I know how much money you spend shouldn’t affect the gesture or kindness of presents. Babies and toddlers aren’t really cognisant of the money aspect, anyway, which is a positive and was early on. Now older though, my kids aren’t jerks when it comes to always getting expensive presents, anyway, which is a credit to the way me and their mother have raised them.
BUT… it’s heartbreaking having to borrow money so you can cobble together a handful of good presents for your children.
And it’s sad having to use the money you’ve been gifted as an early birthday present (mine is on December 28) to put petrol in the car so you can do the cross-city driving on Christmas Day to make sure you and your kids are with wonderful people.
But that’s what we do as parents, isn’t it: put our kids’ needs and happiness ahead of our own. I did it and do it still, willingly, because they should be first.
This year I don’t have that expense of moving, so I won’t have to scrape as much to create a wonderful Christmas. My bigger worry is balancing things out evenly so none of the kids feels short-changed. And that seems like a ‘normal’ enough worry for any parent of multiple kids, so I don’t mind that at all.

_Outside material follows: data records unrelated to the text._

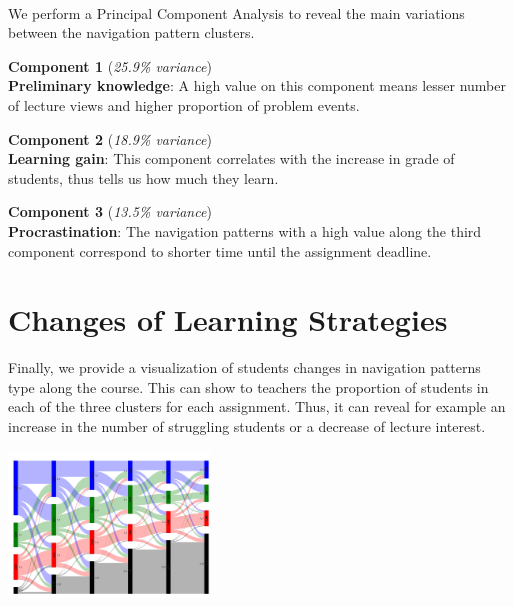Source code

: \documentclass[a0,portrait]{a0poster}
\begin{document}
\begin{minipage}[c]{\linewidth}
\begin{framed}
\begin{multicols}{2}
~\\
We perform a Principal Component Analysis to reveal the main variations between the navigation pattern clusters. \\
\vspace{0.8cm}

\textbf{Component 1} (\textit{25.9\% variance}) \\
\textbf{Preliminary knowledge}: A high value on this component means lesser number of lecture views and higher proportion of problem events.
\vspace{1.5cm}

\textbf{Component 2} (\textit{18.9\% variance}) \\
\textbf{Learning gain}: This component correlates with the increase in grade of students, thus tells us how much they learn.
\vspace{1.5cm}

\textbf{Component 3} (\textit{13.5\% variance}) \\
\textbf{Procrastination}: The navigation patterns with a high value along the third component correspond to shorter time until the assignment deadline.
\vspace{2.25cm}

\section*{Changes of Learning Strategies}
Finally, we provide a visualization of students changes in navigation patterns type along the course. This can show to teachers the proportion of students in each of the three clusters for each assignment. Thus, it can reveal for example an increase in the number of struggling students or a decrease of lecture interest. 

\begin{center}
\includegraphics[width=0.4\textwidth]{figures/strategies}
\end{center}
\vspace{0.1cm}

\end{multicols}
\vspace{0.5cm}
\end{framed}
\end{minipage}
\end{document}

Planning ahead to minimise loneliness
Our morning and lunch together this year will be really special, before my kids get picked up at 2pm to spend the afternoon and that night with their mum, her partner (their stepdad) and her family.
I’m not sure how I will be that afternoon and evening. I hope I’ll be in good spirits and be able to enjoy the time with my mum and one or more of my brothers, but I don’t yet know their plans. They’ll probably ensure I’m with them — they’re beautiful people.
But if it does eventuate that I’m on my own for Christmas afternoon and night, I will probably spend it with our bulldog Ozzy, down at the local dog beach and then snuggled in the lounge room enjoying some downtime under the ceiling fan.
My kids will have a wonderful time with their mum, and have had a wonderful time with me, and that’s the best thing I could want.